«Я жив», – он не поддался оглушающей слабости, сосредоточился на мысленных ощущениях.
На фоне багрово-розовой тьмы мелькали коды ошибок, расплывчатые строки тревожных сообщений требовали внимания:
Расширитель сознания – нет отклика.
Усилитель рефлексов – тест провален, низкий заряд элементов питания.
Связь с периферийными кибернетическими устройствами отсутствует.
Система метаболической коррекции – ресурс исчерпан.
Для большинства современных жителей Окраинных планет отчет граничил с приговором. Он означал, что ты отброшен в прошлое, предоставлен сам себе, лишен поддержки имплантированных систем, беззащитен перед экзовирусами, не в состоянии дать отпор врагу.
Любая вновь осваиваемая планета предъявляет жесткие требования к иммунной системе человека. В отдельных случаях помогают специально разработанные препараты, кое-кто по старинке пользуется внешними метаболическими устройствами, но большинству населения Окраины жизнь без имплантов кажется невозможной. Люди быстро привыкают к нововведениям, особенно если они приносят реальную пользу. Свободно перемещаться между мирами, не застревая в зонах карантина орбитальных станций, успешно манипулировать техносферой, сопротивляться неизвестным болезням, проявлять недюжинную силу и молниеносные рефлексы в минуты опасности – это давно стало нормой. Совет Безопасности Миров постоянно ужесточает ограничения «допустимого уровня имплантации», но жители Окраины редко заглядывают в колониальный кодекс.

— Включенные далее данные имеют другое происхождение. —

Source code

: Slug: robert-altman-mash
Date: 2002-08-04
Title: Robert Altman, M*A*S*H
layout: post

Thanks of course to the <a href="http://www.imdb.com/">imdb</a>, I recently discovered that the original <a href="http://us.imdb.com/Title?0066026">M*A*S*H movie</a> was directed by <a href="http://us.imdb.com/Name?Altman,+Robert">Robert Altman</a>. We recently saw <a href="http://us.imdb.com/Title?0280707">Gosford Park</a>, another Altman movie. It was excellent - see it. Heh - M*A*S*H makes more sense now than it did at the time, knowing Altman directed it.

Крючкотворы, сидящие в уютных кабинетах, знакомые с реалиями пограничных планет лишь по впечатлениям, полученным в ходе виртуальных экскурсий, могут сочинять любые запреты, но люди все равно будут использовать продукцию ведущих корпораций сектора.
Человечество вошло в эпоху, когда имплантированные системы стали средством повседневного выживания, и Анвар не избежал общих тенденций.
Порой ему приходилось посещать несколько разных планет в течение одних суток. Он привык к имплантам, не замечал их, словно те стали частью организма, были дарованы при рождении, а не получены в результате многих сложных операций.
Отчет о критических ошибках равносилен приговору, но, вдыхая незнакомые запахи чуждой планеты, просочившиеся через трещины в забрале гермошлема, он не сдавался даже в мыслях.
Я дышу, мне больно – значит, я жив!
Он вновь попытался шевельнуть рукой. Незначительное усилие далось с неимоверным трудом, дыхание перехватило, на губах запузырилась кровавая пена.
Несколько секунд отдыха, и новая попытка. Что-то сковывало движения, мешало ему.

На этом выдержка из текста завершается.